二人が沈黙の意思表示を見せてくれたことで、ハルは心なしかホッとしたような、張りつめていた表情が少しずつ緩んでいく。
「悪いな、折角アダの墓参りに来てくれたってのに。あぁ、もうさっきの話は終わりだ。それはそうと、グレッチェン。抱えている花束の花はお前さんかシャロン、どっちが選んだんだ??」
唐突に切り替わった話題にグレッチェンは「……え??」と戸惑ったものの、「……私が選びました。黄色のガーベラはアドリアナさんの雰囲気と合っている気がしたので……」と答えた。
「そうか。まぁ、確かに、黄色のガーベラは色や花弁はもちろん、花言葉も優しさ、親しみやすさ、暖かさ、日光を意味するらしい。あいつにぴったりと言えばぴったりかもしれん。……って、シャロン。その面は何なんだよ??」
「あぁ……、いや……。まさかお前が花言葉に詳しいとは、意外にも程がある、と……」
込み上げてくる笑いを堪えているのが一目瞭然なシャロンに、ハルはチッと舌打ちをし、やや不機嫌そうに鼻を鳴らす。
「……アダは花が好きで、故郷の村からこの街に出てきて良かった、と思った事の一つが、故郷ではお目に掛からない色んな種類の花が簡単に手に入ることだった。で、よく貸本屋で花に関する本を借りていた。つっても、あいつは字がろくに読めなくて、代わりに俺が本の内容を読み聞かせてやっていたから、自然と花に関しての知識が身についちまったんだよ」
ハルの口から語られるアドリアナの思い出話。微笑ましい内容だからこそグレッチェンとシャロンの胸が苦しくなり、口内に苦い味が拡がっていく。
「……まぁ、必要がないと言えば必要のない知識だろうが、あいつが俺に残してくれたものの一つだと思えば、死ぬまで覚えておこうかと思う。……あぁ、辛気臭くなっちまったな。俺はもう帰るが、俺に代わってアダの話し相手してやってくれよ」
じゃあな、と去っていくハルの後ろ姿を二人は見送ると、アドリアナの墓の前まで進む。
他の墓石とは違い、まだ建てられて間もない真新しい墓石は、苔も生えていなければ日に焼けて石の色が薄れてもいない。十字架を模した墓標の下には橙色のガーベラの花束が――、おそらく、ハルが置いていったのだろう。
グレッチェンは、橙色のガーベラの隣に、抱えていた黄色のガーベラの花束を置く。
「色違いですけど、ハルさんも同じ花を選んだみたいですね」
「……貴女は私の太陽、か……」
「……えっ??」
「橙色のガーベラの花言葉だよ。ハルが花言葉の意味を含めて選んだのかどうかは定かじゃないが……」
もし、そうであったなら。
太陽を奪われた彼の心は――、永久に明けない夜の闇の中、ひとり取り残されてしまっているだろう。
アドリアナの死を受け入れ、飄々とした態度を貫いているが、その実、喪失感が大きすぎる余り虚無を感じている、かもしれない。
グレッチェンは墓標と二つの色違いのガーベラの花束とを交互に見比べていた。
ほとんど無意識なのか、シャロンの指先をキュッと掴みながら。
随分と長い間、二人は沈痛な面持ちで微動だにせず、墓の前でアドリアナへの黙祷を捧げていた。

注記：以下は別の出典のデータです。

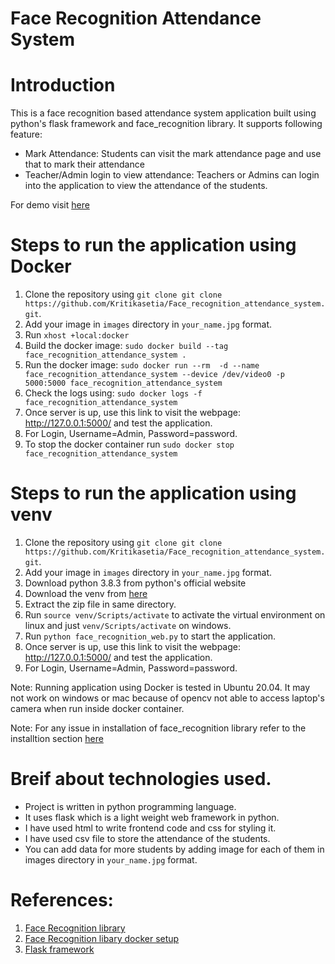 # Face Recognition Attendance System

# Introduction
This is a face recognition based attendance system application built using python's flask framework and face_recognition library. It supports following feature:
- Mark Attendance: Students can visit the mark attendance page and use that to mark their attendance
- Teacher/Admin login to view attendance: Teachers or Admins can login into the application to view the attendance of the students.

For demo visit [here](https://youtu.be/4udEX259KXs)

# Steps to run the application using Docker
1. Clone the repository using `git clone git clone https://github.com/Kritikasetia/Face_recognition_attendance_system.git`.
2. Add your image in `images` directory in `your_name.jpg` format.
3. Run `xhost +local:docker`
4. Build the docker image: `sudo docker build --tag face_recognition_attendance_system .`
5. Run the docker image: `sudo docker run --rm  -d --name face_recognition_attendance_system --device /dev/video0 -p 5000:5000 face_recognition_attendance_system`
6. Check the logs using: `sudo docker logs -f face_recognition_attendance_system`
7. Once server is up, use this link to visit the webpage: http://127.0.0.1:5000/ and test the application.
8. For Login, Username=Admin, Password=password.
9. To stop the docker container run `sudo docker stop face_recognition_attendance_system`

# Steps to run the application using venv
1. Clone the repository using `git clone git clone https://github.com/Kritikasetia/Face_recognition_attendance_system.git`.
2. Add your image in `images` directory in `your_name.jpg` format.
3. Download python 3.8.3 from python's official website
4. Download the venv from [here](https://drive.google.com/file/d/18lFGWVcuj6Q8d3HXW1qOOGDKSH8KSb-p/view?usp=sharing)
5. Extract the zip file in same directory.
6. Run `source venv/Scripts/activate` to activate the virtual environment on linux and just `venv/Scripts/activate` on windows.
7. Run `python face_recognition_web.py` to start the application.
8. Once server is up, use this link to visit the webpage: http://127.0.0.1:5000/ and test the application.
9. For Login, Username=Admin, Password=password.

Note: Running application using Docker is tested in Ubuntu 20.04. It may not work on windows or mac because of opencv not able to access laptop's camera when run
inside docker container.

Note: For any issue in installation of face_recognition library refer to the installtion section [here](https://virtualenv.pypa.io/en/legacy/index.html)

# Breif about technologies used.
- Project is written in python programming language.
- It uses flask which is a light weight web framework in python.
- I have used html to write frontend code and css for styling it.
- I have used csv file to store the attendance of the students.
- You can add data for more students by adding image for each of them in images directory in `your_name.jpg` format.

# References:
1. [Face Recognition library](https://github.com/ageitgey/face_recognition)
2. [Face Recognition libary docker setup](https://github.com/ageitgey/face_recognition/blob/master/docker/cpu/Dockerfile)
3. [Flask framework](https://flask.palletsprojects.com/en/2.1.x/)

「……グレッチェン。風が強くなってきたし馬車を待たせすぎている。そろそろ帰ろうか……」
放っておいたら、きっと日が落ちても尚、ここに居続けそうなグレッチェンの様子にシャロンは馬車へ戻るよう促す。
「……そうですね。御者の方も待ちくたびれてしまわれているかもしれませんね……」
「……もしかしたら、いつまで待たせるんだ、とカンカンに怒っているかもね……」
「……ひょっとして、乗車賃をうんと高い値段で請求されたり、とか……」
「……それは由々しき問題だ……」
「……では、一刻も早く教会を出ましょう……」
二人は下手な冗談を交わし合うと、まだ名残惜しい気持ちを残しつつ、アドリアナの墓を後にした。